Перед сентябрем я поехала к Андрею Венедиктовичу и сказала, что просто не смогу войти в институт. Мы почитали стихи, я поплакала и подала просьбу об уходе «по собственному желанию». Следующей зимой, когда мы с мамой делали абажуры для дамы из бывших, Александры де Лазари (у нее был настоящий подпольный магазин), я снова стала исповедоваться и причащаться. Терпеливая бабушка радовалась, она ждала этого по меньшей мере пять лет.

Боря и Валя

Много было тяжких месяцев, но февраль 1949 года все-таки выделялся. Я была на пятом курсе, зимняя сессия прошла быстро, и почему-то на часть января и на каникулы я решила поехать в Москву. (Может быть, из-за недавней смерти моего дяди Ильи, о котором когда-нибудь расскажу или напишу отдельно.)

Поехала я в Москву, поселилась у Гариных, и очень скоро явился папа – его вызывали «на коллегию», чтобы осудить за космополитизм.

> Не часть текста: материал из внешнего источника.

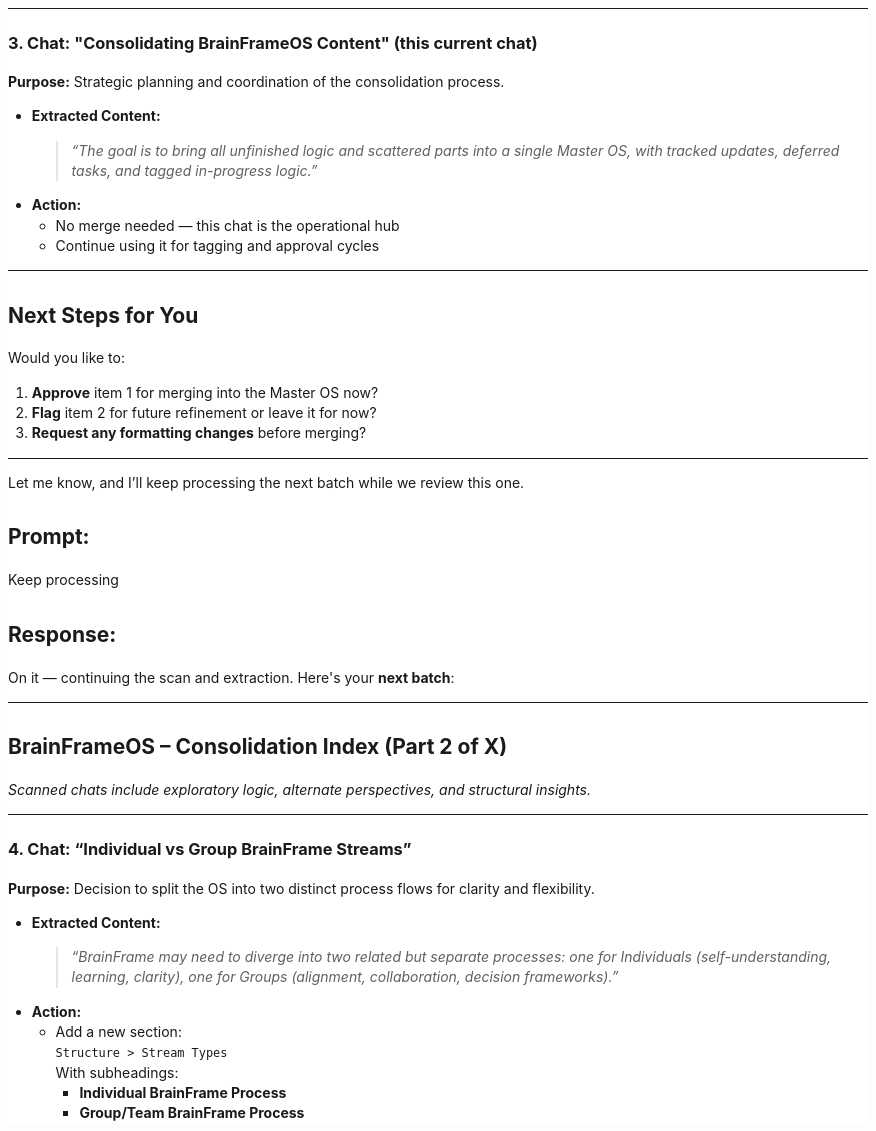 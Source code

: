 * * *

### **3\. Chat: "Consolidating BrainFrameOS Content"** (this current chat)

**Purpose:** Strategic planning and coordination of the consolidation process.

*   **Extracted Content:**
    > _“The goal is to bring all unfinished logic and scattered parts into a single Master OS, with tracked updates, deferred tasks, and tagged in-progress logic.”_
*   **Action:**
    *   No merge needed — this chat is the operational hub
    *   Continue using it for tagging and approval cycles

* * *

Next Steps for You
------------------

Would you like to:

1.  **Approve** item 1 for merging into the Master OS now?
2.  **Flag** item 2 for future refinement or leave it for now?
3.  **Request any formatting changes** before merging?

* * *

Let me know, and I’ll keep processing the next batch while we review this one.

## Prompt:
Keep processing

## Response:
On it — continuing the scan and extraction. Here's your **next batch**:

* * *

**BrainFrameOS – Consolidation Index (Part 2 of X)**
----------------------------------------------------

_Scanned chats include exploratory logic, alternate perspectives, and structural insights._

* * *

### **4\. Chat: “Individual vs Group BrainFrame Streams”**

**Purpose:** Decision to split the OS into two distinct process flows for clarity and flexibility.

*   **Extracted Content:**
    > _“BrainFrame may need to diverge into two related but separate processes: one for Individuals (self-understanding, learning, clarity), one for Groups (alignment, collaboration, decision frameworks).”_
*   **Action:**
    *   Add a new section:  
        `Structure > Stream Types`  
        With subheadings:
        *   **Individual BrainFrame Process**
        *   **Group/Team BrainFrame Process**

Незадолго до этого осуждали, точнее – разоблачали театральных критиков, а кино не трогали. Сейчас мне кажется, что начало кампании против киношных космополитов было совершенно неожиданным. Папа приехал, попал на эту коллегию, потом вернулся и стоял у вешалки в передней. Гарин, Хеся и я выскочили к нему. Насколько я помню, его потащили к круглому небольшому столу, и уже там он пересказывал слова и речи, которые, слава Богу, кажутся сейчас неправдоподобными.

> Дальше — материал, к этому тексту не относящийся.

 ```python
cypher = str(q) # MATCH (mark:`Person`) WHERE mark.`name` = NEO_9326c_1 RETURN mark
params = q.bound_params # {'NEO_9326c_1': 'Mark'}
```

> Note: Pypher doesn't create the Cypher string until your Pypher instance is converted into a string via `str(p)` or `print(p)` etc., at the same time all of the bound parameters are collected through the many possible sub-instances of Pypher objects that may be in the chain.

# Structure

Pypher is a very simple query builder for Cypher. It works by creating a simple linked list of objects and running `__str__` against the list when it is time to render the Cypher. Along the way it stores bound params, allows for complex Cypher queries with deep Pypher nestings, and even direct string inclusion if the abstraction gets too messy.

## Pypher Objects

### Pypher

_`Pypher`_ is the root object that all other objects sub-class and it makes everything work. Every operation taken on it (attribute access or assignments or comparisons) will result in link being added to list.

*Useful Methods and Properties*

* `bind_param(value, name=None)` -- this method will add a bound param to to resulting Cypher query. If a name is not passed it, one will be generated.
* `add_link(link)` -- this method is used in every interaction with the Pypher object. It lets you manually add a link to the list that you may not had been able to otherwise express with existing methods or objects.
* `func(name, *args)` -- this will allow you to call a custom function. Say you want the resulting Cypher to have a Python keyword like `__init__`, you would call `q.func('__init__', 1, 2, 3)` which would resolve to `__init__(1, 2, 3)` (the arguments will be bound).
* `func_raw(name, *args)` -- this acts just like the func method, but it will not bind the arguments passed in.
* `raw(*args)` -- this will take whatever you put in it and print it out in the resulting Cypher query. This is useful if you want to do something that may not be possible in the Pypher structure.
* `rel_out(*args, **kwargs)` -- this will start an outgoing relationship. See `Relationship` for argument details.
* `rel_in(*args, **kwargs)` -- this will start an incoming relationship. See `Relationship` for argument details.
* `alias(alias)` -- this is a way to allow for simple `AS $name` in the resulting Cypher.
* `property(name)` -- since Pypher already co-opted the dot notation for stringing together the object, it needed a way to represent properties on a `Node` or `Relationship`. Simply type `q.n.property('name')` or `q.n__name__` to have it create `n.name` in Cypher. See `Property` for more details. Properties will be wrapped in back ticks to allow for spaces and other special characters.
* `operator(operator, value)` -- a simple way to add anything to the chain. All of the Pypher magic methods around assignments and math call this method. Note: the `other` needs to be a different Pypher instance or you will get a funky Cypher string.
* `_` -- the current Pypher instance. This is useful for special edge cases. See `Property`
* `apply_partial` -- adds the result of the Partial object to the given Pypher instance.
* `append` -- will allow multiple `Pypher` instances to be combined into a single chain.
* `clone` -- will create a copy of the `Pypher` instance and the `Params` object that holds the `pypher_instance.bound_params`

Дня через два он уехал. Как раз в это время меня навещали и со мной гуляли по Москве бывшие студенты нашего филфака, Боря Вайсман и Валя Столбов. Позже, примерно с середины 1950-х, они служили в «Худлите», Валя даже возглавлял западные редакции, а тогда еще не демобилизовались, причем Боря преподавал в Военном институте иностранных языков, а Валя, если не ошибаюсь, что-то делал в Генштабе.

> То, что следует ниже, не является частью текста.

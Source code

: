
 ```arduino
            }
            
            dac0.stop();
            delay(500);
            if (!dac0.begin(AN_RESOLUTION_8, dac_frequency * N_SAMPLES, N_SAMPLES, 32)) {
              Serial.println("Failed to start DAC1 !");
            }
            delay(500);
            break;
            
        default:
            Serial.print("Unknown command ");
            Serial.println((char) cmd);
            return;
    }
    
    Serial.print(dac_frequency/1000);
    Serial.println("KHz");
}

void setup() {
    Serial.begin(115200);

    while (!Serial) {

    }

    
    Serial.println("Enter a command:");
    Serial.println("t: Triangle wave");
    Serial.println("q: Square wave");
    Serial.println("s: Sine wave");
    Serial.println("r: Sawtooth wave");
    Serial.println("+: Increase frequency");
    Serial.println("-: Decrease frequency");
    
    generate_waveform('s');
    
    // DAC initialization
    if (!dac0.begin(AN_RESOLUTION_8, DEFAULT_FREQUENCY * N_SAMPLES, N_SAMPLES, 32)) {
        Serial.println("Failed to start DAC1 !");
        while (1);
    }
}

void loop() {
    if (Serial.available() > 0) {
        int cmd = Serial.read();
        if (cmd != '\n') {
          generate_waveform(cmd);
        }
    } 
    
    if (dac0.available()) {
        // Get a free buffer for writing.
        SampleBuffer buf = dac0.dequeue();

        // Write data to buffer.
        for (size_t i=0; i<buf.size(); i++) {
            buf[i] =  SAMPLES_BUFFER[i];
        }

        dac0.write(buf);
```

Узнав о папиных делах, они стали бывать со мной намного больше. Эраст Павлович выпивал с Валей под неизменные у Гариных щи. Хеся слушала, как мы поочередно читаем Ахматову (я), Мандельштама (все) и еще что-то. Меня повезли в какую-то компанию, я таких раньше не видела: коктейли, Ремарк, Хемингуэй, песни – и блатные, и по-французски.

Однако пели и «Эх, дороги», причем Боря с Валей пели это и у Гариных, а я, совершенно безголосая, им подпевала. Может быть, подпевали и хозяева. Гарин любил «Майскими короткими ночами…», хотя ужасался словам второго куплета, где, кажется, что-то про колхоз.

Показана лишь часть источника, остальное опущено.